Data under study section start

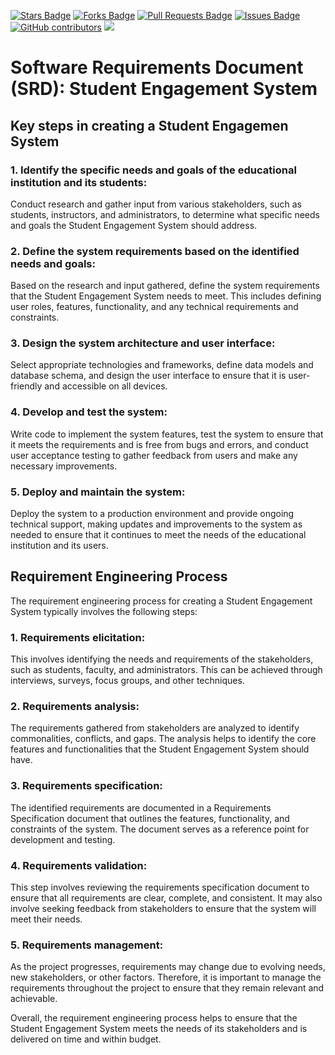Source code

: <a href="https://github.com/drshahizan/software-engineering/stargazers"><img src="https://img.shields.io/github/stars/drshahizan/software-engineering" alt="Stars Badge"/></a>
<a href="https://github.com/drshahizan/software-engineering/network/members"><img src="https://img.shields.io/github/forks/drshahizan/software-engineering" alt="Forks Badge"/></a>
<a href="https://github.com/drshahizan/software-engineering/pulls"><img src="https://img.shields.io/github/issues-pr/drshahizan/software-engineering" alt="Pull Requests Badge"/></a>
<a href="https://github.com/drshahizan/software-engineering"><img src="https://img.shields.io/github/issues/drshahizan/software-engineering" alt="Issues Badge"/></a>
<a href="https://github.com/drshahizan/software-engineering/graphs/contributors"><img alt="GitHub contributors" src="https://img.shields.io/github/contributors/drshahizan/software-engineering?color=2b9348"></a>
![](https://visitor-badge.glitch.me/badge?page_id=drshahizan/software-engineering)


# Software Requirements Document (SRD): Student Engagement System
## Key steps in creating a Student Engagemen System
### 1. Identify the specific needs and goals of the educational institution and its students:
Conduct research and gather input from various stakeholders, such as students, instructors, and administrators, to determine what specific needs and goals the Student Engagement System should address.

### 2. Define the system requirements based on the identified needs and goals:
Based on the research and input gathered, define the system requirements that the Student Engagement System needs to meet. This includes defining user roles, features, functionality, and any technical requirements and constraints.

### 3. Design the system architecture and user interface:
Select appropriate technologies and frameworks, define data models and database schema, and design the user interface to ensure that it is user-friendly and accessible on all devices.

### 4. Develop and test the system:
Write code to implement the system features, test the system to ensure that it meets the requirements and is free from bugs and errors, and conduct user acceptance testing to gather feedback from users and make any necessary improvements.

### 5. Deploy and maintain the system:
Deploy the system to a production environment and provide ongoing technical support, making updates and improvements to the system as needed to ensure that it continues to meet the needs of the educational institution and its users.
<br>
## Requirement Engineering Process
The requirement engineering process for creating a Student Engagement System typically involves the following steps:

### 1. Requirements elicitation:
This involves identifying the needs and requirements of the stakeholders, such as students, faculty, and administrators. This can be achieved through interviews, surveys, focus groups, and other techniques.

### 2. Requirements analysis:
The requirements gathered from stakeholders are analyzed to identify commonalities, conflicts, and gaps. The analysis helps to identify the core features and functionalities that the Student Engagement System should have.

### 3. Requirements specification:
The identified requirements are documented in a Requirements Specification document that outlines the features, functionality, and constraints of the system. The document serves as a reference point for development and testing.

### 4. Requirements validation:
This step involves reviewing the requirements specification document to ensure that all requirements are clear, complete, and consistent. It may also involve seeking feedback from stakeholders to ensure that the system will meet their needs.

### 5. Requirements management:
As the project progresses, requirements may change due to evolving needs, new stakeholders, or other factors. Therefore, it is important to manage the requirements throughout the project to ensure that they remain relevant and achievable.

Overall, the requirement engineering process helps to ensure that the Student Engagement System meets the needs of its stakeholders and is delivered on time and within budget.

Data under study section end

What to do | With both ends included, please retype exactly the lines from the line containing "### 3. Requirements" to the final line of the data.

Result of the task |
### 3. Requirements specification:
The identified requirements are documented in a Requirements Specification document that outlines the features, functionality, and constraints of the system. The document serves as a reference point for development and testing.

### 4. Requirements validation:
This step involves reviewing the requirements specification document to ensure that all requirements are clear, complete, and consistent. It may also involve seeking feedback from stakeholders to ensure that the system will meet their needs.

### 5. Requirements management:
As the project progresses, requirements may change due to evolving needs, new stakeholders, or other factors. Therefore, it is important to manage the requirements throughout the project to ensure that they remain relevant and achievable.

Overall, the requirement engineering process helps to ensure that the Student Engagement System meets the needs of its stakeholders and is delivered on time and within budget.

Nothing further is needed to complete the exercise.